Diego Pavia Takes the Field One Last Time as Vanderbilt Chases History Against Iowa

Diego Pavia takes the field for his final Vanderbilt game against Iowa in the ReliaQuest Bowl
Credit: Getty Images

Raymond James Stadium, Tampa — On the final day of 2025, Vanderbilt’s season meets its last, loudest moment: one more kickoff, one more drive, one more chance to turn a magical year into program history.

There’s a particular kind of quiet that settles over a stadium before noon, the stands still filling, the field still belonging mostly to staff and warmup routes. But the story of this ReliaQuest Bowl has never been about the empty seats or the early hour. It’s about a quarterback who has made Vanderbilt feel like the center of the college football universe — and who now steps onto the turf in Tampa for the last time in black and gold.

Diego Pavia’s final game is, on paper, just another bowl appearance. In reality, it’s a closing chapter to a season that changed the way the sport talks about Vanderbilt. The Commodores arrived here at 10–2, riding a three-game win streak and staring at a possibility that once sounded like fiction: the program’s first 11-win season. Across from them is No. 23 Iowa, built in the traditional Big Ten image — deliberate, physical, and confident that games are won in the tight spaces.

Pavia has spent months proving that Vanderbilt can win in every kind of way. He’s thrown for over 3,000 yards and 27 touchdowns, but the numbers only outline the shape of his year. The real measure has been his authority: the way he commands tempo, the way he drags belief into the huddle, the way he has turned “competitive” into “dangerous.” For a program that has too often lived on the margins of the national conversation, Pavia didn’t merely open the door — he shoved it wide.

The end of that journey comes with a lingering ache of what nearly was. Pavia finished as the runner-up in the 2025 Heisman Trophy voting — a result that can sting and still be a landmark, because the list of Vanderbilt players even mentioned in that kind of sentence is short. The Heisman Trust’s official recap of the voting made it plain: he wasn’t a novelty, he was a serious contender all the way through New York. (You can read the Heisman Trust’s breakdown here: Heisman.com.)
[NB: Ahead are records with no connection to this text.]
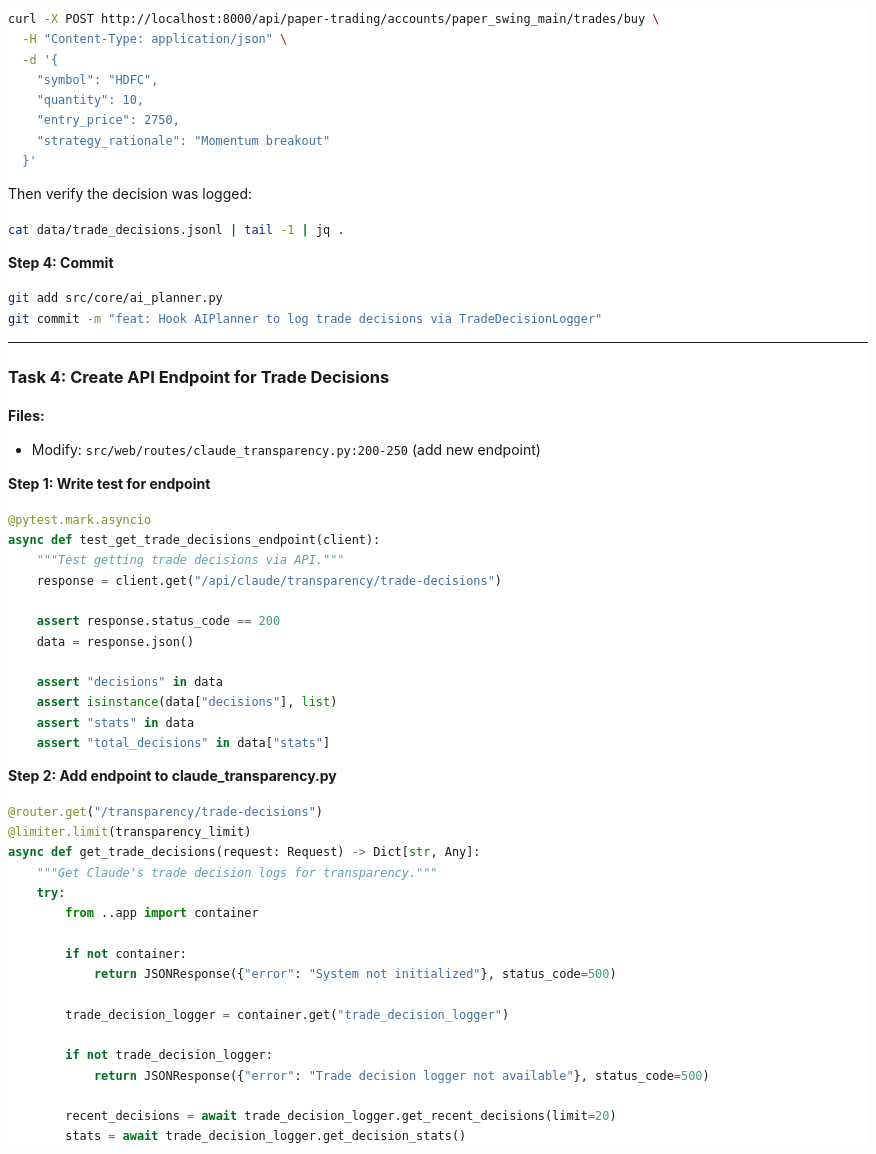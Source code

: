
 ```bash
curl -X POST http://localhost:8000/api/paper-trading/accounts/paper_swing_main/trades/buy \
  -H "Content-Type: application/json" \
  -d '{
    "symbol": "HDFC",
    "quantity": 10,
    "entry_price": 2750,
    "strategy_rationale": "Momentum breakout"
  }'
```

Then verify the decision was logged:

```bash
cat data/trade_decisions.jsonl | tail -1 | jq .
```

**Step 4: Commit**

```bash
git add src/core/ai_planner.py
git commit -m "feat: Hook AIPlanner to log trade decisions via TradeDecisionLogger"
```

---

### Task 4: Create API Endpoint for Trade Decisions

**Files:**
- Modify: `src/web/routes/claude_transparency.py:200-250` (add new endpoint)

**Step 1: Write test for endpoint**

```python
@pytest.mark.asyncio
async def test_get_trade_decisions_endpoint(client):
    """Test getting trade decisions via API."""
    response = client.get("/api/claude/transparency/trade-decisions")

    assert response.status_code == 200
    data = response.json()

    assert "decisions" in data
    assert isinstance(data["decisions"], list)
    assert "stats" in data
    assert "total_decisions" in data["stats"]
```

**Step 2: Add endpoint to claude_transparency.py**

```python
@router.get("/transparency/trade-decisions")
@limiter.limit(transparency_limit)
async def get_trade_decisions(request: Request) -> Dict[str, Any]:
    """Get Claude's trade decision logs for transparency."""
    try:
        from ..app import container

        if not container:
            return JSONResponse({"error": "System not initialized"}, status_code=500)

        trade_decision_logger = container.get("trade_decision_logger")

        if not trade_decision_logger:
            return JSONResponse({"error": "Trade decision logger not available"}, status_code=500)

        recent_decisions = await trade_decision_logger.get_recent_decisions(limit=20)
        stats = await trade_decision_logger.get_decision_stats()

```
A farewell built for pressure

Bowl games have their own logic: opt-outs, strange momentum, rosters that look slightly unfamiliar. Vanderbilt, too, arrives with a notable absence. Tight end Eli Stowers — an All-American force and the team’s leading receiver in yards — opted out to prepare for the NFL Draft. Losing a security blanket in a game like this changes the texture of an offense, especially against an Iowa defense that expects you to earn every inch.

It also sharpens the spotlight on Pavia. If this is a farewell, it’s the kind that demands a full performance: the early completions that calm nerves, the audibles that steal a first down, the scramble that turns a third-and-long into a stadium-wide exhale. The weight of history can make legs heavy; the best quarterbacks make it feel like fuel.

What makes Pavia compelling in these moments is that he doesn’t play like someone trying to protect a legacy. He plays like someone trying to extend a game by any means necessary. That attitude has been Vanderbilt’s signature all season — relentless, a little defiant, and increasingly effective.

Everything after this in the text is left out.